“The future has already arrived. It’s just not evenly distributed yet.” The quote is by William Gibson the visionary science fiction author of Neuromancer. This statement captures the essence of what is at stake here in the digital age. If Ray Kurzweil’s presupposition of “The Law of Accelerating Returns” holds true and technological progress is increasing exponentially rather than linearly than the next few decades will not only see great technical achievement but the very redefinition of what it means to be human.
Ever since proto-man began flint knapping hand axes millions of years ago human-kind has been inexorably intertwined with technology. Our ability to shape the world to our choosing is what has allowed humanity to inhabit every landmass on earth. For millennia the lens of technology has been used to sculpt the exterior world, now for the first time in human history the lens is being turned inward as we alter our very selves.
Every day new breakthroughs are being published in the realms of genomics, robotics, nano-technology, quantum computing, etc… that we don’t even bat an eyelash at achievements that would have been unthinkable 20 years ago.
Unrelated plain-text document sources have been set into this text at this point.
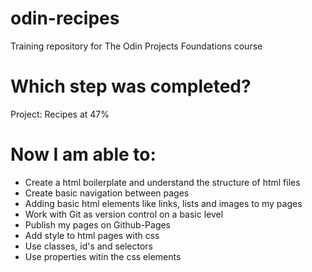 # odin-recipes
Training repository for The Odin Projects Foundations course

# Which step was completed?

Project: Recipes at 47%

# Now I am able to:

* Create a html boilerplate and understand the structure of html files
* Create basic navigation between pages
* Adding basic html elements like links, lists and images to my pages
* Work with Git as version control on a basic level
* Publish my pages on Github-Pages
* Add style to html pages with css
* Use classes, id's and selectors
* Use properties witin the css elements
Once the stuff of science fiction is now becoming common place. In 2008 Junichi Ushiba and his colleagues at Keio university, using brian-computer interface technology, developed a way for people to control their avatars in the three dimensional world of second life via thought alone.
Brain-computer interfaces can already do far more than just allow us to control characters in second life. In December 2009 Italian amputee Pierpaolo Petruzziello received a robotic hand that he could not only control with his mind but that he could feel and receive feedback from as well. Combine this technology with the video that’s been circulating the web of Ishikawa Komuro Lab's high-speed robotic hand, capable of pitching a baseball or dribbling a basketball exorbitantly faster and more accurately than a human hand, and things really start to get interesting.
The military, not to be out done, is investing heavily in new technologies of human augmentation in their never ending quest for the perfect killing machine. A 2009 blue-ribbon committee of the National Academy of Sciences is recommending that the Army expand its research into how a soldier's brain, blood and nerves work so it can develop futuristic applications that can increase performance in combat. The study describes one application of augmented reality, to provide a virtual overlay associated with the trigger of a soldier's weapon, which provides a sensory feedback when it locks on a target identified as a foe. The soldier can be trained so that he pulls the trigger without thinking, "decreasing the time between acquiring and engaging the target," .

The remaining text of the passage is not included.